そもそも直近の直木賞受賞作について、こんな偏った言い方はあまり適切でないのですが...「なにせ犬好きにはたまらない小説です!」。犬に興味がない人にも、たぶん...。
いやわたし、ネコに限るという人の気持ちを推しはかることはできないので、断定はできませんけど。
「少年と犬」(馳星周、文藝春秋)は、タイトルを全く裏切らない、犬物語の王道?を真正面から突き進む作品です。6篇の連作で、各タイトルは「男と犬」「泥棒と犬」「夫婦と犬」「娼婦と犬」「老人と犬」「少年と犬」。
東日本大震災で飼い主を失った犬・多聞が<男>や<泥棒>や<夫婦>や<娼婦>、そして<老人>と出会いながら、何年もかけて長い旅をします。被災した岩手から、新潟、富山、最後は九州まで。いったい犬の多聞はどこを目指しているのか。その謎は最後の「少年と犬」で解き明かされますが、ここでまた悲劇が。
旅の途中の多聞に出会い、ひと時を共に暮らす人たちの人間模様が1篇ごとに積み重なります。それぞれの人生の断面の切り取り方が見事で、彼や彼女らの死と多聞の対比が読ませどころになっています。

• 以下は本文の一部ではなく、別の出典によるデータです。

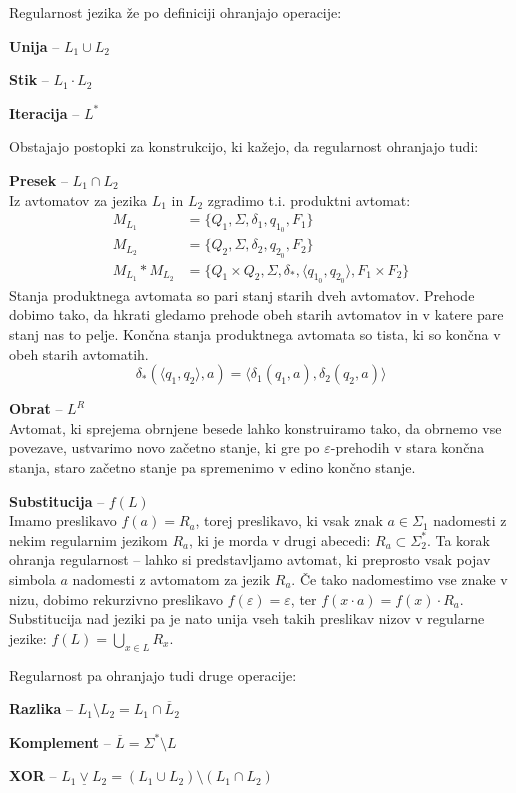 Regularnost jezika že po definiciji ohranjajo operacije:
\begin{items}
\item \textbf{Unija} -- $L_1 \cup L_2$ 
\item \textbf{Stik} -- $L_1 \cdot L_2$
\item \textbf{Iteracija} -- $L^*$
\end{items}
Obstajajo postopki za konstrukcijo, ki kažejo, da regularnost ohranjajo tudi:
\begin{items}
\item \textbf{Presek} -- $L_1 \cap L_2$\\
	Iz avtomatov za jezika $L_1$ in $L_2$ zgradimo t.i. produktni avtomat:
		\begin{align*}
			M_{L_1} &= \{ Q_1, \Sigma, \delta_1, q_{1_0}, F_1 \}\\
			M_{L_2} &= \{ Q_2, \Sigma, \delta_2, q_{2_0}, F_2 \}\\
			M_{L_1}*M_{L_2} &= \{ Q_1 \times Q_2, \Sigma, \delta_*, \langle q_{1_0}, q_{2_0} \rangle, F_1 \times F_2 \}
		\end{align*}
	Stanja produktnega avtomata so pari stanj starih dveh avtomatov. Prehode dobimo tako, da hkrati gledamo prehode obeh starih avtomatov in v katere pare stanj nas to pelje. Končna stanja produktnega avtomata so tista, ki so končna v obeh starih avtomatih.
	\[ \delta_*(\langle q_1, q_2 \rangle, a) = \langle \delta_1(q_1, a), \delta_2(q_2, a)\rangle \]
\item \textbf{Obrat} -- $L^R$\\
	Avtomat, ki sprejema obrnjene besede lahko konstruiramo tako, da obrnemo vse povezave, ustvarimo novo začetno stanje, ki gre po $\varepsilon$-prehodih v stara končna stanja, staro začetno stanje pa spremenimo v edino končno stanje.
\item \textbf{Substitucija} -- $f(L)$\\%
	Imamo preslikavo $f(a) = R_a$, torej preslikavo, ki vsak znak $a\in\Sigma_1$ nadomesti z nekim regularnim jezikom $R_a$, ki je morda v drugi abecedi: $R_a \subset \Sigma_2^*$. Ta korak ohranja regularnost -- lahko si predstavljamo avtomat, ki preprosto vsak pojav simbola $a$ nadomesti z avtomatom za jezik $R_a$. Če tako nadomestimo vse znake v nizu, dobimo rekurzivno preslikavo $f(\varepsilon)=\varepsilon$, ter $f(x\cdot a) = f(x)\cdot R_a$. Substitucija nad jeziki pa je nato unija vseh takih preslikav nizov v regularne jezike: $\displaystyle f(L)=\bigcup_{x\in L} R_x$.
\end{items}
Regularnost pa ohranjajo tudi druge operacije:
\begin{items}
\item \textbf{Razlika} -- $L_1 \setminus L_2 = L_1 \cap \overline L_2$
\item \textbf{Komplement} -- $\overline{L} = \Sigma^* \setminus L$
\item \textbf{XOR} -- $L_1 \underline\vee L_2 = (L_1 \cup L_2) \setminus (L_1 \cap L_2)$
\end{items}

犬か猫かは、うどんか蕎麦かみたいな、生きて行く上では「どーでもいい」面がありますが、<されど>わたしはこのブログのアイコンが示す通り犬のくーと暮らしているので、ややこだわりがあります。
猫を主人公に、こうした小説は成立しません。犬だから、人とアイコンタクトができます。犬は目の表情や仕草で自らの意思を訴え、また人の意向や思いを一生懸命推し量って、しばしば的確に行動します。そこに裏の心はありません。

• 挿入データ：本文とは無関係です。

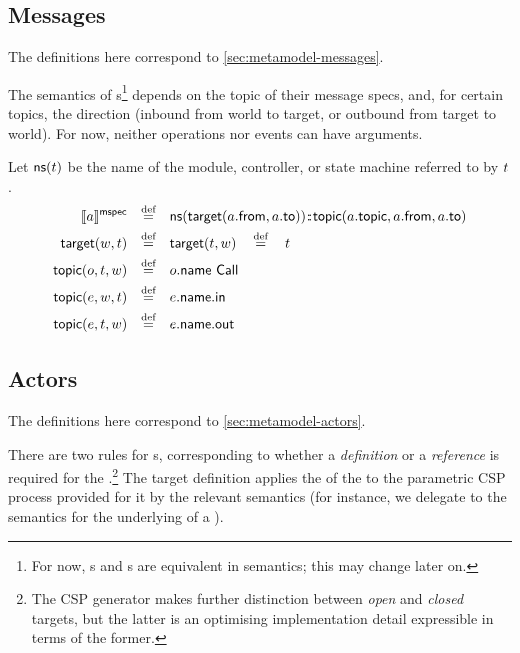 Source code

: \subsection{Messages}\label{ssec:semantics-tockcsp-messages}

The definitions here correspond to \cref{sec:metamodel-messages}.

\begin{defn}[\mmessagespec]

The semantics of \mmessagespec s\footnote{For now, \mgapmessagespec s and
\marrowmessagespec s are equivalent in semantics; this may change later on.}
depends on the topic of their message specs,
and, for certain topics, the direction (inbound from world to target, or
outbound from target to world).  For now, neither operations nor events can have
arguments.

\newcommand{\nsOf}[1]{\mathsf{ns}(#1)}
\newcommand{\targetOf}[2]{\mathsf{target}(#1,#2)}
\newcommand{\topicOf}[3]{\mathsf{topic}(#1,#2,#3)}

Let \(\nsOf{\atarget}\) be the name of the module, controller, or state machine
referred to by \(t\).
%
\begin{align*}
	\mspecsema{\anarrow}
\quad\defeq\quad&
	\nsOf{\targetOf{\field{\anarrow}{from}}{\field{\anarrow}{to}}}
	\cspnsop
	\topicOf{\field{\anarrow}{topic}}{\field{\anarrow}{from}}{\field{\anarrow}{to}}
\\
	\targetOf{\aworld}{\atarget}
\quad\defeq\quad&
	\targetOf{\atarget}{\aworld}
	\quad\defeq\quad
	\atarget
\\
	\topicOf{\anop}{\atarget}{\aworld}
\quad\defeq\quad&
	\field{\anop}{name}\ \mathsf{Call}
\\
	\topicOf{\anevent}{\aworld}{\atarget}
\quad\defeq\quad&
	\field{\anevent}{name}.\mathsf{in}
\\
	\topicOf{\anevent}{\atarget}{\aworld}
\quad\defeq\quad&
	\field{\anevent}{name}.\mathsf{out}
\end{align*}

\end{defn}

\subsection{Actors}

The definitions here correspond to \cref{sec:metamodel-actors}.

There are two rules for \mtarget{}s, corresponding to whether a
\emph{definition} or a \emph{reference} is required for the
\mtarget.\footnote{The CSP generator makes further distinction between
\emph{open} and \emph{closed} targets, but the latter is an optimising
implementation detail expressible in terms of the former.}
The target definition applies the \mtargetinstantiation{} of the \mtarget{}
to the parametric CSP process provided for it by the relevant semantics
(for instance, we delegate to the \robochart{} semantics for the underlying
\mrcmodule{} of a \mrcmoduletarget).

だから、裏心だらけの人間群像より、犬を主軸において人を描いた方が、よけい人間というものの姿があらわになったりします。
ということで<犬好きでない方>にもこの本をお薦めします。凛として健気な多聞と、多聞に交錯する人間群像を、ぜひお楽しみください。うん、今回はここがオチだな。